*Exercise inputs*.
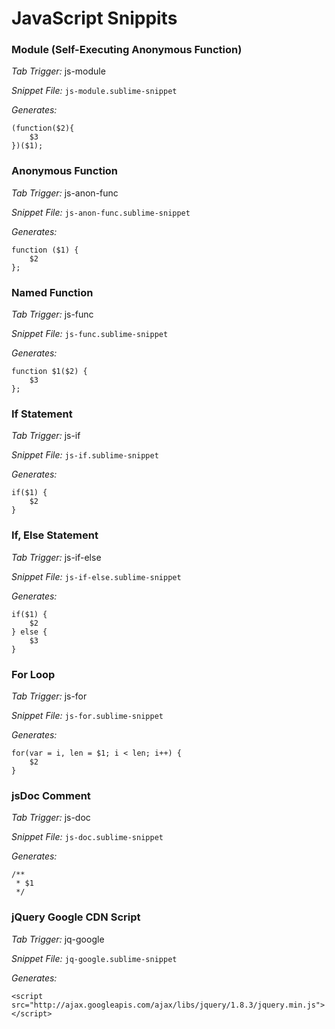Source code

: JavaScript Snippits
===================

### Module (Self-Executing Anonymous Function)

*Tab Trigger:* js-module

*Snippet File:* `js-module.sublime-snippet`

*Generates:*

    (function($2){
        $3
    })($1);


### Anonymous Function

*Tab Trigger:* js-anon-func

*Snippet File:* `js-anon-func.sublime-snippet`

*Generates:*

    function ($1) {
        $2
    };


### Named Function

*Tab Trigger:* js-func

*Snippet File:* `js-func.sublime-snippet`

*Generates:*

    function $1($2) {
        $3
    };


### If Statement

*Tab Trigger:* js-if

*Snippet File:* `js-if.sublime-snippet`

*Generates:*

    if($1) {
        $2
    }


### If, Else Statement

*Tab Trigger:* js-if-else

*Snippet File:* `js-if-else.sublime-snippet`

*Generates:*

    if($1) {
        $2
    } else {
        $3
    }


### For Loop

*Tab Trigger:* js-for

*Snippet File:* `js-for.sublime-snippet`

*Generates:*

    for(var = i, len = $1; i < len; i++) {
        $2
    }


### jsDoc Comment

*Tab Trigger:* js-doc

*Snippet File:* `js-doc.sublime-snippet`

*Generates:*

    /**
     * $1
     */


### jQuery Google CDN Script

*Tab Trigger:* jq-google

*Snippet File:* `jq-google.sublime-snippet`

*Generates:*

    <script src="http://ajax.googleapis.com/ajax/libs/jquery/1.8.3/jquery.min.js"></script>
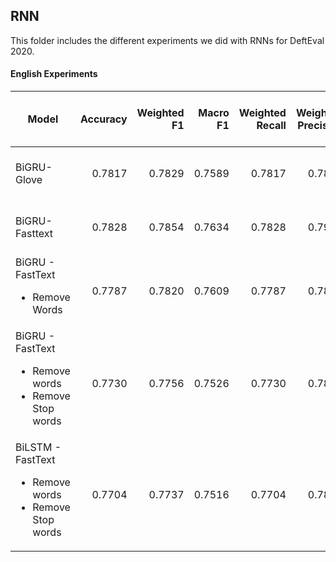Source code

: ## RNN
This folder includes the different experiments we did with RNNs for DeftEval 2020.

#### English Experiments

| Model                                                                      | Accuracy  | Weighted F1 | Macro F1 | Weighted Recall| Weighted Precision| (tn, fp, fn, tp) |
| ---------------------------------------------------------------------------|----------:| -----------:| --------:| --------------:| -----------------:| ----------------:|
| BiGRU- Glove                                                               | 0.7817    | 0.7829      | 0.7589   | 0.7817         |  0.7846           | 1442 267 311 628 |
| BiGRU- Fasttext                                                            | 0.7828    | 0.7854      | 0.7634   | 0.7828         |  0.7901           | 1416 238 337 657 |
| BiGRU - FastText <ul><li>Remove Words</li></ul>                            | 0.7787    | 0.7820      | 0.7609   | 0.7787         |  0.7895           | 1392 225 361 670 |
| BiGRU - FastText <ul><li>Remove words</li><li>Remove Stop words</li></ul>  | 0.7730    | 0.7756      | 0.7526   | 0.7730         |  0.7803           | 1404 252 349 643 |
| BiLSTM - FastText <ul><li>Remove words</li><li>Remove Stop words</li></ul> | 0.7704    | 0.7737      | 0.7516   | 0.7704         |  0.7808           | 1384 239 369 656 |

*What is needed*. Whenever a line in the entries holds the word "Stop", copy that line.

*Solved problem*.
| BiGRU - FastText <ul><li>Remove words</li><li>Remove Stop words</li></ul>  | 0.7730    | 0.7756      | 0.7526   | 0.7730         |  0.7803           | 1404 252 349 643 |
| BiLSTM - FastText <ul><li>Remove words</li><li>Remove Stop words</li></ul> | 0.7704    | 0.7737      | 0.7516   | 0.7704         |  0.7808           | 1384 239 369 656 |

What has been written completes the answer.